Bag of Words → the idea

CountVectorizer → BoW implementation using counts

TF-IDF → BoW + weighting

Binary BoW → 0/1 (present or not)

In [2]:
from collections import Counter, defaultdict

class CountVectorizer:
    """
    A simple Count Vectorizer implemented from scratch.
    """

    def __init__(self) -> None:
        self.vocabulary_: dict[str, int] = {} # word -> index
        self.fitted: bool = False

    def _tokenize(self, text: str) -> list[str]:
        return text.lower().split()

    def fit(self, documents: list[str]) -> None:
        """
        Learn the vocabulary from the documents.
        """
        tokenized_docs = [self._tokenize(doc) for doc in documents]

        vocab = set()
        for tokens in tokenized_docs:
            vocab.update(tokens)

        # vocabulary should have this word:index format.
        self.vocabulary_ = {
            word: idx for idx, word in enumerate(sorted(vocab))
        }

        self.fitted = True

    def transform(self, documents: list[str]) -> list[list[int]]:
        """
        Transform documents to count vectors.
        """
        if not self.fitted:
            raise ValueError("The vectorizer must be fitted before calling transform().")

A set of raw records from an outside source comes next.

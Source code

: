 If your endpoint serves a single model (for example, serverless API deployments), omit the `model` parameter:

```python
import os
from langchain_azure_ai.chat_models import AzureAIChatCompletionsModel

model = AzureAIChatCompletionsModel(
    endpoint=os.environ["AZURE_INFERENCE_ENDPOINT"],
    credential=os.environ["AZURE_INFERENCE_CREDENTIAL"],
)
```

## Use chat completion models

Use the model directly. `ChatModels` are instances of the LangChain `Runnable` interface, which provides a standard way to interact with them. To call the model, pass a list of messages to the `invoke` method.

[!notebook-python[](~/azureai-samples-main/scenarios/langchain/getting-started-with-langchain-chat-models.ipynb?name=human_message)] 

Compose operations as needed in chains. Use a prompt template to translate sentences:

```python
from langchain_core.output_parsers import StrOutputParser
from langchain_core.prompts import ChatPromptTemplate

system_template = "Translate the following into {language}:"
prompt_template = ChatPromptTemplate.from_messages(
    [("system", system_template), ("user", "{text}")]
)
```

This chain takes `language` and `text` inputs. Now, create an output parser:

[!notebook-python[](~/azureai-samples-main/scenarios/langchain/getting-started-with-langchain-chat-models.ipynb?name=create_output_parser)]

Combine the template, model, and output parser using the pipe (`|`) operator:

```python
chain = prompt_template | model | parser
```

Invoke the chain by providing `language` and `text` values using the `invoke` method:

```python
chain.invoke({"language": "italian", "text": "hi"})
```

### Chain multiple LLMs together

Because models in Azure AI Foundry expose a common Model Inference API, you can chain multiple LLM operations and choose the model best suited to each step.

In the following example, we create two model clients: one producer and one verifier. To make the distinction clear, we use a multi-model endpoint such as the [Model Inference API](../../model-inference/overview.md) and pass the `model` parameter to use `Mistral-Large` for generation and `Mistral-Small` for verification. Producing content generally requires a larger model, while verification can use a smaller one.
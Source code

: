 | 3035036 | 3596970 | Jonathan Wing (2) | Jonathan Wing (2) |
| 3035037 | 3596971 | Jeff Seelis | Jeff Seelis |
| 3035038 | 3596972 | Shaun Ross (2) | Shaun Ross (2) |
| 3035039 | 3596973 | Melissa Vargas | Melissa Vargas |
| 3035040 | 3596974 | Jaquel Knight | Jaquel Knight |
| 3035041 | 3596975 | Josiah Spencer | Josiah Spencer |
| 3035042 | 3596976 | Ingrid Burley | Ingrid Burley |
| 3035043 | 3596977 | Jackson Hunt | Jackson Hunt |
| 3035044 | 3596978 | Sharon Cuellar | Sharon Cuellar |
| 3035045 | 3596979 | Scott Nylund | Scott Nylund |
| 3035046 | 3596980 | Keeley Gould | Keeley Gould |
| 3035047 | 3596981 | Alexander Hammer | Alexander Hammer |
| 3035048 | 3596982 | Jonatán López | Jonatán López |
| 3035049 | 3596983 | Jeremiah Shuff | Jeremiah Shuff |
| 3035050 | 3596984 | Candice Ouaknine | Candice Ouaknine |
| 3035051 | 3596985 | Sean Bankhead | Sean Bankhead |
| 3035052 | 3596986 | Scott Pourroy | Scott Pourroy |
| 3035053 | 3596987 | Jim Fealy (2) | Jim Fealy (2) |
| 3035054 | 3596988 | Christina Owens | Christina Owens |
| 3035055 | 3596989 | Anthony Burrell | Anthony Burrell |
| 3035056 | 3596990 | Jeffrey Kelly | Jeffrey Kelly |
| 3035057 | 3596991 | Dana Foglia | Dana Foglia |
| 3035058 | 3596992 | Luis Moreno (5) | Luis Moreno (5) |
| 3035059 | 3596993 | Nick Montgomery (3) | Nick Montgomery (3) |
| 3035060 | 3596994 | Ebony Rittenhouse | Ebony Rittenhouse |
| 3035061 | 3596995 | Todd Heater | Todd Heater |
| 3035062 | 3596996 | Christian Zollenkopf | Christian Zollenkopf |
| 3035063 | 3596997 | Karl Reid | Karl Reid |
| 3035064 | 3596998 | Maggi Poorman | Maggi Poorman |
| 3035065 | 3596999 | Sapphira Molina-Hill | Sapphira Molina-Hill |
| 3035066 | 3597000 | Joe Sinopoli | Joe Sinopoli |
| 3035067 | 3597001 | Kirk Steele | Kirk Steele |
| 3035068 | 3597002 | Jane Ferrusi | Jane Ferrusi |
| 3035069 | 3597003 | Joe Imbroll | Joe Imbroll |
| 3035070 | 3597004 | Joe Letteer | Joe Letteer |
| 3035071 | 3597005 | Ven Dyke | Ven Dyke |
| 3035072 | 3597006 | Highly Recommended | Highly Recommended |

        vectors: list[list[int]] = []

        for doc in documents:
            tokens = self._tokenize(doc)
            token_counts = Counter(tokens)

            vector = [0] * len(self.vocabulary_)

            for word, count in token_counts.items():
                if word in self.vocabulary_:
                    idx = self.vocabulary_[word]
                    vector[idx] = count

            vectors.append(vector)

        return vectors

    def fit_transform(self, documents: list[str]) -> list[list[int]]:
        """
        Fit to data, then transform it.
        """
        self.fit(documents)
        return self.transform(documents)


In [7]:
documents = [
    "I love machine learning love",
    "I love deep learning",
    "Machine learning is fun"
]

vectorizer = CountVectorizer()
tfidf_matrix = vectorizer.fit_transform(documents)

for vec in tfidf_matrix:
    print(vec)


[0, 0, 1, 0, 1, 2, 1]
[1, 0, 1, 0, 1, 1, 0]
[0, 1, 0, 1, 1, 0, 1]


| Function        | Time Complexity | Space Complexity | Explanation                            |
| --------------- | --------------- | ---------------- | -------------------------------------- |
| `_tokenize`     | O(L)            | O(L)             | Splits text into tokens                |
| `fit`           | O(N·L)          | O(V)             | Scans all tokens to build vocabulary   |
| `transform`     | O(N·(L + V))    | O(N·V)           | Counts tokens and builds dense vectors |
| `fit_transform` | O(N·(L + V))    | O(N·V)           | `fit` + `transform` combined           |